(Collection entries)
○ ○ ○ ○ ○
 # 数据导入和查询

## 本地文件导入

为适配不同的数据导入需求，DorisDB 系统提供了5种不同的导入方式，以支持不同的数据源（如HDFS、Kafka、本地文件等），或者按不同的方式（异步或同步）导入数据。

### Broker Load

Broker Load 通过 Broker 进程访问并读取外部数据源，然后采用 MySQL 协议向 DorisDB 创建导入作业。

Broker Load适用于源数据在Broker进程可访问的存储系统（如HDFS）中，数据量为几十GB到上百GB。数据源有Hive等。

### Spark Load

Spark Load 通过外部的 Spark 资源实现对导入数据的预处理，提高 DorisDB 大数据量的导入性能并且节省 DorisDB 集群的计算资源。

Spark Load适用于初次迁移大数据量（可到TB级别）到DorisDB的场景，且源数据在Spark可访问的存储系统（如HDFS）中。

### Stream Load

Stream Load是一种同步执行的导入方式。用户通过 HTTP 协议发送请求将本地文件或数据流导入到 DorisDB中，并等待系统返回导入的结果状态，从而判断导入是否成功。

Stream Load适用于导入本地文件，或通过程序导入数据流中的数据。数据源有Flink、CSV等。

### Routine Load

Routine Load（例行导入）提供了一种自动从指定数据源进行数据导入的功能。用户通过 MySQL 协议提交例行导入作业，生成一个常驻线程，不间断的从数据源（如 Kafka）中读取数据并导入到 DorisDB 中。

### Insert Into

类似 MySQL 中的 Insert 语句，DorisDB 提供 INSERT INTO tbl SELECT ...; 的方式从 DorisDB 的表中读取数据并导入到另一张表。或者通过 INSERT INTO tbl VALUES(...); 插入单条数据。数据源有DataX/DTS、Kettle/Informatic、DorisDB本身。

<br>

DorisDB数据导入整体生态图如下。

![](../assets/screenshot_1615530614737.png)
○ ○ ○ ○ ○
### THE TASK:
The records given above are to be repeated in full, exactly.

### WRITTEN REPLY:
 # 数据导入和查询

## 本地文件导入

为适配不同的数据导入需求，DorisDB 系统提供了5种不同的导入方式，以支持不同的数据源（如HDFS、Kafka、本地文件等），或者按不同的方式（异步或同步）导入数据。

### Broker Load

Broker Load 通过 Broker 进程访问并读取外部数据源，然后采用 MySQL 协议向 DorisDB 创建导入作业。

Broker Load适用于源数据在Broker进程可访问的存储系统（如HDFS）中，数据量为几十GB到上百GB。数据源有Hive等。

### Spark Load

Spark Load 通过外部的 Spark 资源实现对导入数据的预处理，提高 DorisDB 大数据量的导入性能并且节省 DorisDB 集群的计算资源。

Spark Load适用于初次迁移大数据量（可到TB级别）到DorisDB的场景，且源数据在Spark可访问的存储系统（如HDFS）中。

### Stream Load

Stream Load是一种同步执行的导入方式。用户通过 HTTP 协议发送请求将本地文件或数据流导入到 DorisDB中，并等待系统返回导入的结果状态，从而判断导入是否成功。

Stream Load适用于导入本地文件，或通过程序导入数据流中的数据。数据源有Flink、CSV等。

### Routine Load

Routine Load（例行导入）提供了一种自动从指定数据源进行数据导入的功能。用户通过 MySQL 协议提交例行导入作业，生成一个常驻线程，不间断的从数据源（如 Kafka）中读取数据并导入到 DorisDB 中。

### Insert Into

类似 MySQL 中的 Insert 语句，DorisDB 提供 INSERT INTO tbl SELECT ...; 的方式从 DorisDB 的表中读取数据并导入到另一张表。或者通过 INSERT INTO tbl VALUES(...); 插入单条数据。数据源有DataX/DTS、Kettle/Informatic、DorisDB本身。

<br>

DorisDB数据导入整体生态图如下。

![](../assets/screenshot_1615530614737.png)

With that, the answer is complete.